Babenco, Alguém Tem que Ouvir o Coração e Dizer: Parou, de Bárbara Paz
Pela delicadeza cinematográfica no registro dos últimos dias de um dos maiores diretores do cinema, Héctor Babenco.

Fim de Festa
Pela proposta do diretor Hilton Lacerda em construir um filme inteligente e divertido, verdadeiro deleite para quem gosta de cinema.

Sete Anos em Maio e Vaga Carne
Pela união na exibição de dois médias poderosos na mensagem e qualidade de produção: de um lado, a denúncia do genocídio negro, do outro, um corpo buscando sua voz.

REDES
Educa Podcast
Pelo precioso projeto que une Educação e Música em papos prazerosos com entrevistados que sempre têm algo inteligente a dizer.

Festival Satyrianas
Pelo mergulho no digital em sua 21ª edição, acompanhada por mais de 45 mil pessoas em 78 horas que reuniram 300 atrações artísticas e cerca de 100 filmes.

Maria Zilda Bethlem
Pelas entrevistas conduzidas de forma espontânea pela atriz no Instagram que conquistaram milhares de pessoas na quarentena.

Tina
Pelo humor ferino das atrizes Isabela Mariotto e Julia Burnier no Instagram, onde a personagem conquistou o público inteligente com uma cutucada divertida no campo progressista privilegiado.

STREAMING TV
Babu Santana e Thelma Assis
Pelo forte carisma e representatividade negra que conquistou o país no Big Brother Brasil, reality da Globo.

CNN Brasil
Pela estreia, crescimento e por ter rapidamente se tornado importante opção de informação para o público brasileiro.

Falas Negras
Por dar voz na tela da Globo e no Globoplay ao discurso de 22 personalidades negras históricas, em cuidadosa produção dirigida por Lázaro Ramos e idealizada por Manuela Dias.

João Acaiabe
Pelos personagens que conquistaram gerações em 50 anos de carreira artística e pioneirismo na representatividade negra nas artes.

TEATRO
A Arte de Encarar o Medo (The Art of Facing Fear)
Pelo pioneirismo no Teatro Digital da Cia.
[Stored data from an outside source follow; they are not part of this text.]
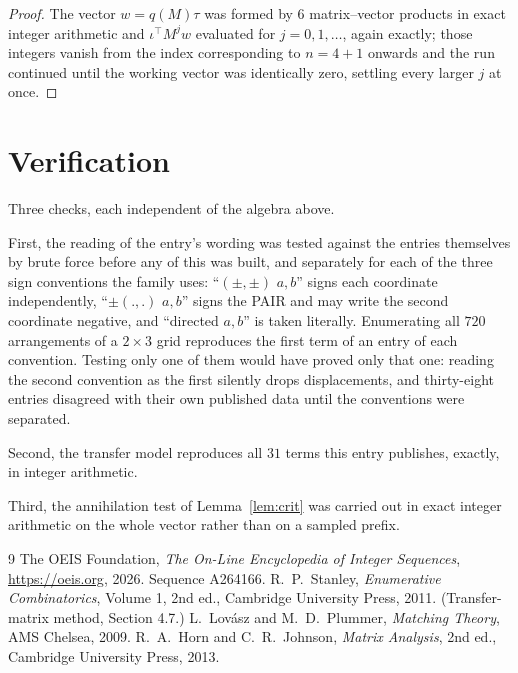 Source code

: \documentclass[11pt,a4paper]{article}
\theoremstyle{plain}
\theoremstyle{definition}
\begin{document}
\begin{proof}
The vector $w=q(M)\tau$ was formed by $6$ matrix--vector products in exact integer
arithmetic and $\iota^{\!\top}M^{j}w$ evaluated for $j=0,1,\dots$, again exactly; those
integers vanish from the index corresponding to $n=4+1$ onwards and the run continued
until the working vector was identically zero, settling every larger $j$ at once.
\end{proof}

\section{Verification}

Three checks, each independent of the algebra above.

First, the reading of the entry's wording was tested against the entries themselves by brute
force before any of this was built, and separately for each of the three sign conventions the
family uses: ``$(\pm,\pm)$ $a,b$'' signs each coordinate independently, ``$\pm(.,.)$ $a,b$''
signs the PAIR and may write the second coordinate negative, and ``directed $a,b$'' is taken
literally. Enumerating all $720$ arrangements of a $2\times3$ grid reproduces the first term
of an entry of each convention. Testing only one of them would have proved only that one:
reading the second convention as the first silently drops displacements, and thirty-eight
entries disagreed with their own published data until the conventions were separated.

Second, the transfer model reproduces all $31$ terms this entry publishes, exactly, in
integer arithmetic.

Third, the annihilation test of Lemma~\ref{lem:crit} was carried out in exact integer
arithmetic on the whole vector rather than on a sampled prefix.

\begin{thebibliography}{9}
 The OEIS Foundation, \emph{The On-Line Encyclopedia of Integer
Sequences}, \url{https://oeis.org}, 2026. Sequence A264166.
 R.~P.~Stanley, \emph{Enumerative Combinatorics}, Volume 1, 2nd ed.,
Cambridge University Press, 2011. (Transfer-matrix method, Section 4.7.)
 L.~Lov\'asz and M.~D.~Plummer, \emph{Matching Theory}, AMS Chelsea, 2009.
 R.~A.~Horn and C.~R.~Johnson, \emph{Matrix Analysis}, 2nd ed., Cambridge
University Press, 2013.
\end{thebibliography}
\end{document}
Os Satyros nesta obra de Ivam Cabral e Rodolfo García Vázquez com elencos brasileiro, africano-europeu e estadunidense e temporadas em 4 continentes; corajoso feito para o teatro brasileiro no turbulento 2020.

A Cor Púrpura
Pela impecável produção de teatro musical com elenco e equipe totalmente dedicados em contar uma velha história negra com múltiplos e novos significados.

Desamparos
Pelo mergulho sensível e virtual da atriz Cléo De Páris sob direção de Fábio Penna, um respiro poético em meio ao caos.

Jane Di Castro, Divina Valéria, Eloína dos Leopardos, Camille K, Marcia Dailyn e Divina Nubia
Pelo pioneirismo na representatividade trans e transformista nos palcos, com trajetórias reunidas no espetáculo Divinas Divas, marco no Theatro Municipal de São Paulo em 2020.

ESPECIAL
Anderson Jesus
Pela proposta de comunicação que valoriza a trajetória negra, foco do projeto de conteúdo digital multiplataforma Todos Negros do Mundo (TNM).

Angela Ro Ro
Pelos 70 anos de uma artista talentosa, pioneira na liberdade do amor e com trajetória de sucessos que marcaram gerações.

Elza Soares
Pelos 90 anos desta artista de grande talento, farta coragem e constante capacidade de reinvenção, além de ser voz histórica da mulher negra brasileira.

Fábio Porchat
Pelas entrevistas em formato live na quarentena e pela ajuda a artistas e técnicos em vulnerabilidade na pandemia.

Hilton Cobra
Pela irretocável trajetória de valorização do teatro negro, coroada com a excelente peça Traga-me a Cabeça de Lima Barreto.

Os Crespos Cia. de Teatro
Pelos 15 anos da importante companhia dedicada ao teatro negro sob comando de Lucelia Sergio e Sidney Santiago Kuanza.